How large can a hbase table actually grow?
Would there be any reason to split a hbase table into smaller entities, or can it grow forever (assuming available disk space)?
We have realtime data (measurements), up to lets say 500,000/s, which consists essentially of timestamp, value, flags. If we distribute the values to different tables, it would also mean to insert each of the entries individually, which is a performance killer. If we insert in bulk it is much faster. The question is, are there any downsides to have a hbase table with an extreme size?
I don't see the point in manually splitting an HBase table, HBase does this on his own and extremely well (which called HBase table regions)
HBase has been made to handle extremely large data, so I like to believe that the limit depends on your hardware only (of course so configurations might impact performance such as automatic major compaction etc...)

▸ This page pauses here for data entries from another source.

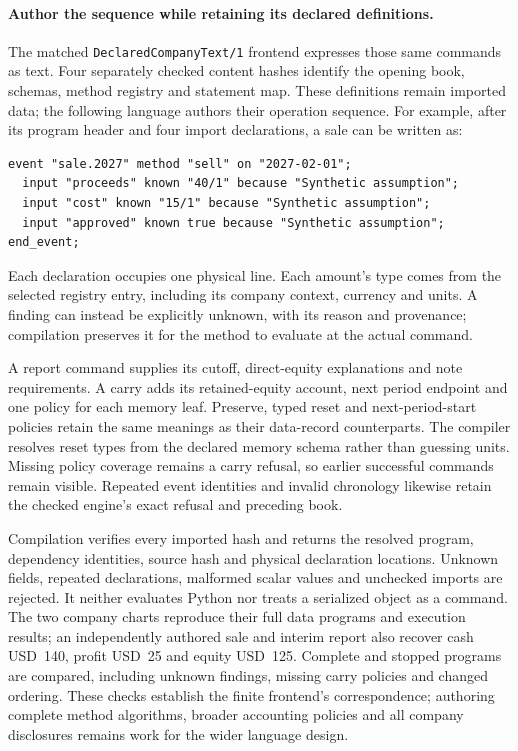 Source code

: \paragraph{Author the sequence while retaining its declared definitions.}
The matched \texttt{DeclaredCompanyText/1} frontend expresses those same commands
as text. Four separately checked content hashes identify the opening book,
schemas, method registry and statement map. These definitions remain imported
data; the following language authors their operation sequence. For example,
after its program header and four import declarations, a sale can be written as:
\begin{lstlisting}
event "sale.2027" method "sell" on "2027-02-01";
  input "proceeds" known "40/1" because "Synthetic assumption";
  input "cost" known "15/1" because "Synthetic assumption";
  input "approved" known true because "Synthetic assumption";
end_event;
\end{lstlisting}
Each declaration occupies one physical line. Each amount's type comes from
the selected registry entry, including its company context, currency and units.
A finding can instead be explicitly unknown, with its reason and provenance;
compilation preserves it for the method to evaluate at the actual command.

A report command supplies its cutoff, direct-equity explanations and note
requirements. A carry adds its retained-equity account, next period endpoint and
one policy for each memory leaf. Preserve, typed reset and next-period-start
policies retain the same meanings as their data-record counterparts. The compiler
resolves reset types from the declared memory schema rather than guessing units.
Missing policy coverage remains a carry refusal, so earlier successful commands
remain visible. Repeated event identities and invalid chronology likewise retain
the checked engine's exact refusal and preceding book.

Compilation verifies every imported hash and returns the resolved program,
dependency identities, source hash and physical declaration locations. Unknown
fields, repeated declarations, malformed scalar values and unchecked imports are
rejected. It neither evaluates Python nor treats a serialized object as a command.
The two company charts reproduce their full data programs and execution results;
an independently authored sale and interim report also recover cash USD~140,
profit USD~25 and equity USD~125. Complete and stopped programs are compared,
including unknown findings, missing carry policies and changed ordering. These
checks establish the finite frontend's correspondence; authoring complete method
algorithms, broader accounting policies and all company disclosures remains work
for the wider language design.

There could be a strong reason behind splitting a table, which is avoiding RegionServer hotspotting, by distributing the load across multiple RegionServers. HBase, by virtue of its nature, stores rows sequentially at one place. Rows with similar keys go to the same server(timeseries data, for example). This is to facilitate better range queries. However, this starts becoming a bottleneck once your data grows too big(and your disk still has space).
In cases like above data will continue to go to the same RegionServer, leading to hotspotting. So, we split tables manually to distribute the data uniformly across the cluster.